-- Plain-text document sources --

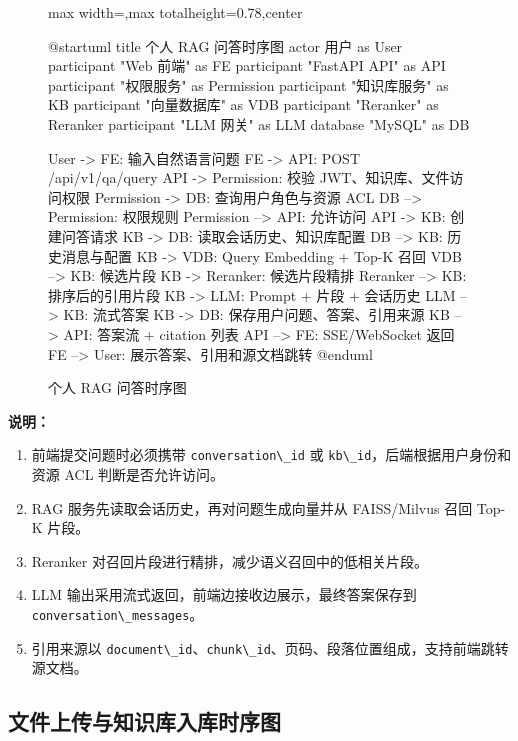 \documentclass[a4paper,zihao=-4]{ctexart}
\providecommand{\tightlist}{%
  \setlength{\itemsep}{0pt}\setlength{\parskip}{0pt}}
\providecommand{\passthrough}[1]{#1}
\begin{document}
\begin{figure}[H]
\centering
\begin{adjustbox}{max width=\linewidth,max totalheight=0.78\textheight,center}
\begingroup
\renewcommand{\PlantUMLJobname}{plantuml-diagrams/req-uml-03}
\begin{plantuml}
@startuml
title 个人 RAG 问答时序图
actor 用户 as User
participant "Web 前端" as FE
participant "FastAPI API" as API
participant "权限服务" as Permission
participant "知识库服务" as KB
participant "向量数据库" as VDB
participant "Reranker" as Reranker
participant "LLM 网关" as LLM
database "MySQL" as DB

User -> FE: 输入自然语言问题
FE -> API: POST /api/v1/qa/query
API -> Permission: 校验 JWT、知识库、文件访问权限
Permission -> DB: 查询用户角色与资源 ACL
DB --> Permission: 权限规则
Permission --> API: 允许访问
API -> KB: 创建问答请求
KB -> DB: 读取会话历史、知识库配置
DB --> KB: 历史消息与配置
KB -> VDB: Query Embedding + Top-K 召回
VDB --> KB: 候选片段
KB -> Reranker: 候选片段精排
Reranker --> KB: 排序后的引用片段
KB -> LLM: Prompt + 片段 + 会话历史
LLM --> KB: 流式答案
KB -> DB: 保存用户问题、答案、引用来源
KB --> API: 答案流 + citation 列表
API --> FE: SSE/WebSocket 返回
FE --> User: 展示答案、引用和源文档跳转
@enduml
\end{plantuml}
\endgroup
\end{adjustbox}
\caption{个人 RAG 问答时序图}
\end{figure}

\textbf{说明：}

\begin{enumerate}
\def\labelenumi{\arabic{enumi}.}
\tightlist
\item
  前端提交问题时必须携带 \passthrough{\lstinline!conversation\_id!} 或
  \passthrough{\lstinline!kb\_id!}，后端根据用户身份和资源 ACL
  判断是否允许访问。
\item
  RAG 服务先读取会话历史，再对问题生成向量并从 FAISS/Milvus 召回 Top-K
  片段。
\item
  Reranker 对召回片段进行精排，减少语义召回中的低相关片段。
\item
  LLM 输出采用流式返回，前端边接收边展示，最终答案保存到
  \passthrough{\lstinline!conversation\_messages!}。
\item
  引用来源以
  \passthrough{\lstinline!document\_id!}、\passthrough{\lstinline!chunk\_id!}、页码、段落位置组成，支持前端跳转源文档。
\end{enumerate}

\hypertarget{ux6587ux4ef6ux4e0aux4f20ux4e0eux77e5ux8bc6ux5e93ux5165ux5e93ux65f6ux5e8fux56fe}{%
\subsection{文件上传与知识库入库时序图}\label{ux6587ux4ef6ux4e0aux4f20ux4e0eux77e5ux8bc6ux5e93ux5165ux5e93ux65f6ux5e8fux56fe}}
\end{document}
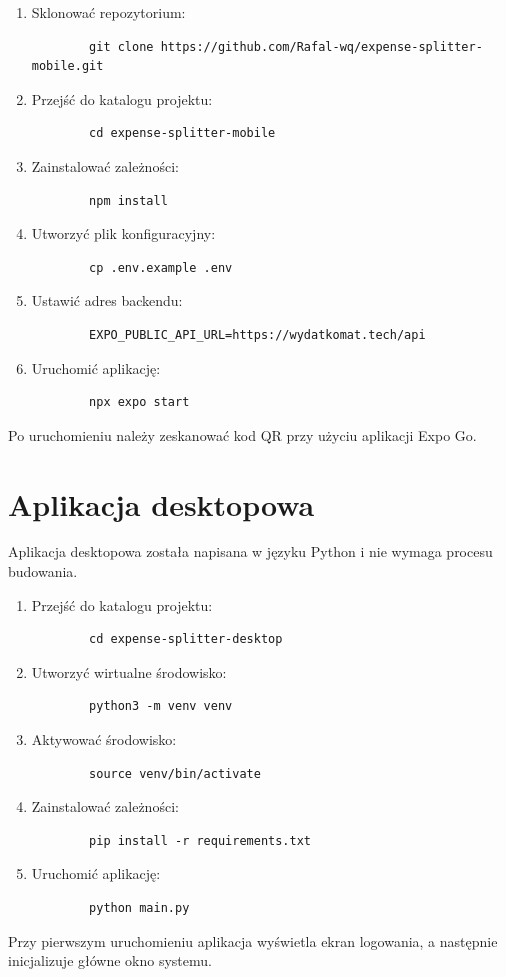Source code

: \begin{enumerate}
	\item Sklonować repozytorium:
	\begin{verbatim}
		git clone https://github.com/Rafal-wq/expense-splitter-mobile.git
	\end{verbatim}
	\item Przejść do katalogu projektu:
	\begin{verbatim}
		cd expense-splitter-mobile
	\end{verbatim}
	\item Zainstalować zależności:
	\begin{verbatim}
		npm install
	\end{verbatim}
	\item Utworzyć plik konfiguracyjny:
	\begin{verbatim}
		cp .env.example .env
	\end{verbatim}
	\item Ustawić adres backendu:
	\begin{verbatim}
		EXPO_PUBLIC_API_URL=https://wydatkomat.tech/api
	\end{verbatim}
	\item Uruchomić aplikację:
	\begin{verbatim}
		npx expo start
	\end{verbatim}
\end{enumerate}

Po uruchomieniu należy zeskanować kod QR przy użyciu aplikacji Expo Go.

\section{Aplikacja desktopowa}

Aplikacja desktopowa została napisana w języku Python i nie wymaga procesu budowania.

\begin{enumerate}
	\item Przejść do katalogu projektu:
	\begin{verbatim}
		cd expense-splitter-desktop
	\end{verbatim}
	\item Utworzyć wirtualne środowisko:
	\begin{verbatim}
		python3 -m venv venv
	\end{verbatim}
	\item Aktywować środowisko:
	\begin{verbatim}
		source venv/bin/activate
	\end{verbatim}
	\item Zainstalować zależności:
	\begin{verbatim}
		pip install -r requirements.txt
	\end{verbatim}
	\item Uruchomić aplikację:
	\begin{verbatim}
		python main.py
	\end{verbatim}
\end{enumerate}

Przy pierwszym uruchomieniu aplikacja wyświetla ekran logowania, a następnie inicjalizuje główne okno systemu.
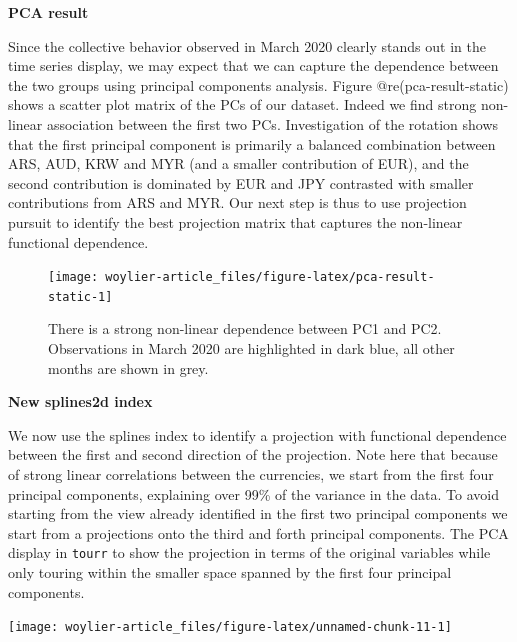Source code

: \textbf{PCA result}

Since the collective behavior observed in March 2020 clearly stands out
in the time series display, we may expect that we can capture the
dependence between the two groups using principal components analysis.
Figure @re(pca-result-static) shows a scatter plot matrix of the PCs of
our dataset. Indeed we find strong non-linear association between the
first two PCs. Investigation of the rotation shows that the first
principal component is primarily a balanced combination between ARS,
AUD, KRW and MYR (and a smaller contribution of EUR), and the second
contribution is dominated by EUR and JPY contrasted with smaller
contributions from ARS and MYR. Our next step is thus to use projection
pursuit to identify the best projection matrix that captures the
non-linear functional dependence.

\begin{Schunk}
\begin{figure}

{\centering \texttt{[image: woylier-article\_files/figure-latex/pca-result-static-1]} 

}

\caption[There is a strong non-linear dependence between PC1 and PC2]{There is a strong non-linear dependence between PC1 and PC2. Observations in March 2020 are highlighted in dark blue, all other months are shown in grey.}\label{fig:pca-result-static}
\end{figure}
\end{Schunk}

\textbf{New splines2d index}

We now use the splines index to identify a projection with functional
dependence between the first and second direction of the projection.
Note here that because of strong linear correlations between the
currencies, we start from the first four principal components,
explaining over 99\% of the variance in the data. To avoid starting from
the view already identified in the first two principal components we
start from a projections onto the third and forth principal components.
The PCA display in \texttt{tourr} to show the projection in terms of the
original variables while only touring within the smaller space spanned
by the first four principal components.

\begin{Schunk}

\texttt{[image: woylier-article\_files/figure-latex/unnamed-chunk-11-1]} \end{Schunk}

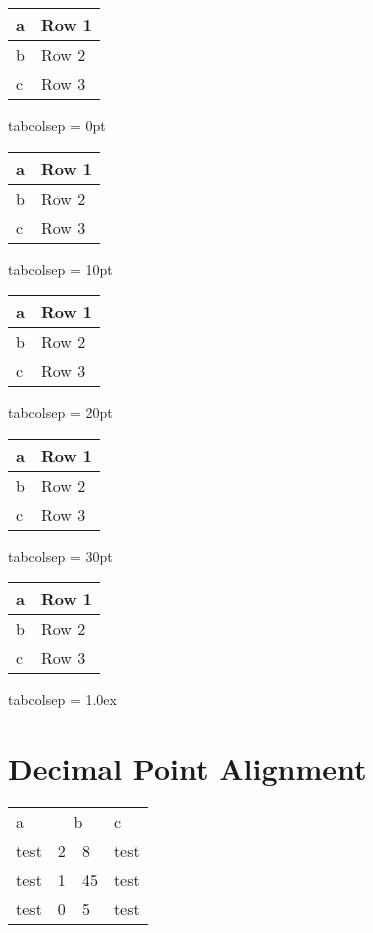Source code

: 			\setlength{\tabcolsep}{0pt}
			\begin{tabular}{|l|l|}
			\hline
			a & Row 1 \\ \hline
			b & Row 2 \\ \hline
			c & Row 3 \\ \hline
			\end{tabular}			tabcolsep = 0pt
	
			\setlength{\tabcolsep}{10pt}
			\begin{tabular}{|l|l|}
			\hline
			a & Row 1 \\ \hline
			b & Row 2 \\ \hline
			c & Row 3 \\ \hline
			\end{tabular}			tabcolsep = 10pt
			
			\setlength{\tabcolsep}{20pt}
			\begin{tabular}{|l|l|}
			\hline
			a & Row 1 \\ \hline
			b & Row 2 \\ \hline
			c & Row 3 \\ \hline
			\end{tabular}			tabcolsep = 20pt
			
			\setlength{\tabcolsep}{30pt}
			\begin{tabular}{|l|l|}
			\hline
			a & Row 1 \\ \hline
			b & Row 2 \\ \hline
			c & Row 3 \\ \hline
			\end{tabular}			tabcolsep = 30pt
			
			\setlength{\tabcolsep}{1.0ex}
			\begin{tabular}{|l|l|}
			\hline
			a & Row 1 \\ \hline
			b & Row 2 \\ \hline
			c & Row 3 \\ \hline
			\end{tabular}			tabcolsep = 1.0ex
			\setlength{\tabcolsep}{6pt}
	
	
	
	
\newpage  
\section{Decimal Point Alignment}
\null


\begin{tabular}{|l|r@{.}l|l|}
a & \multicolumn{2}{c|}{b} & c \\
test & 2 & 8 & test \\
test & 1 & 45 & test \\
test & 0 & 5 & test
\end{tabular}


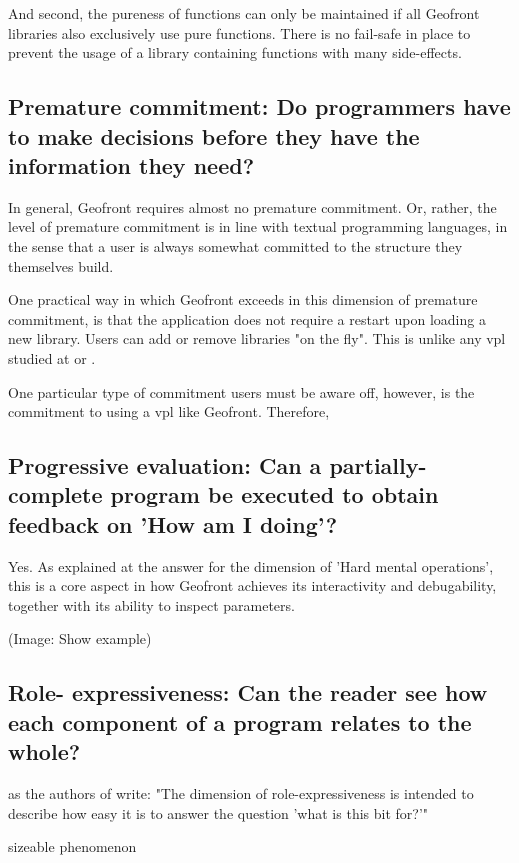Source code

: And second, the pureness of functions can only be maintained if all Geofront libraries also exclusively use pure functions. 
There is no fail-safe in place to prevent the usage of a library containing functions with many side-effects. 

\subsection*{Premature commitment: Do programmers have to make decisions before they have the information they need?}

In general, Geofront requires almost no premature commitment. 
Or, rather, the level of premature commitment is in line with textual programming languages, in the sense that a user is always somewhat committed to the structure they themselves build. 

One practical way in which Geofront exceeds in this dimension of premature commitment, is that the application does not require a restart upon loading a new library. 
Users can add or remove libraries "on the fly". 
This is unlike any vpl studied at  or .

One particular type of commitment users must be aware off, however, is the commitment to using a \ac{vpl} like Geofront. 
Therefore, 


\subsection*{Progressive evaluation: Can a partially-complete program be executed to obtain feedback on 'How am I doing'?}

Yes. 
As explained at the answer for the dimension of 'Hard mental operations', this is a core aspect in how Geofront achieves its interactivity and debugability, together with its ability to inspect parameters. 

(Image: Show example)

\subsection*{Role- expressiveness: Can the reader see how each component of a program relates to the whole?}

as the authors of \cite[]{green_usability_1996} write: "The dimension of role-expressiveness is intended to describe how easy it is to answer the question 'what is this bit for?'"

sizeable phenomenon

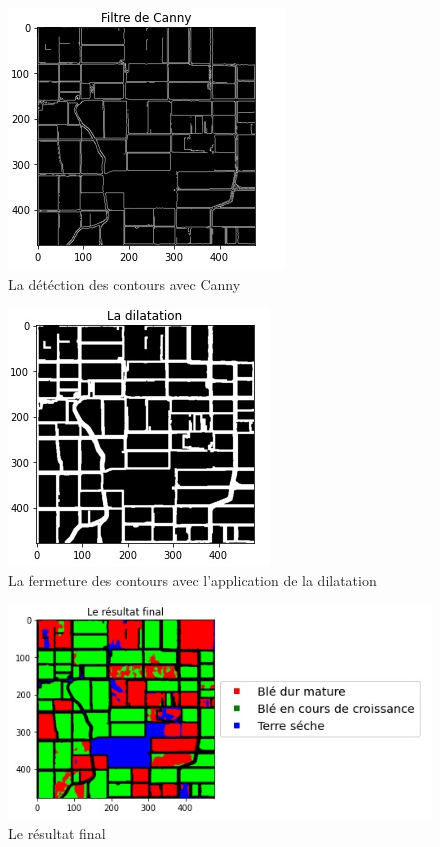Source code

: \documentclass[12pt, openany]{report}
\begin{document}
\begin{figure}[H]
\centering
\includegraphics[scale=1]{canny.jpg}
\caption{La détéction des contours avec Canny}
\end{figure}

\begin{figure}[H]
\centering
\includegraphics[scale=1]{dilation.jpg}
\caption{La fermeture des contours avec l'application de la dilatation}
\end{figure}

\begin{figure}[H]
\centering
\includegraphics[scale=1]{final.jpg}
\caption{Le résultat final}
\end{figure}
\end{document}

-- PROBLEM DETAILS --
Gather all lines with the string "textbf" from the data.

-- RESULT --
\textbf{说明：}
: \textbf{PCA result}
\textbf{New splines2d index}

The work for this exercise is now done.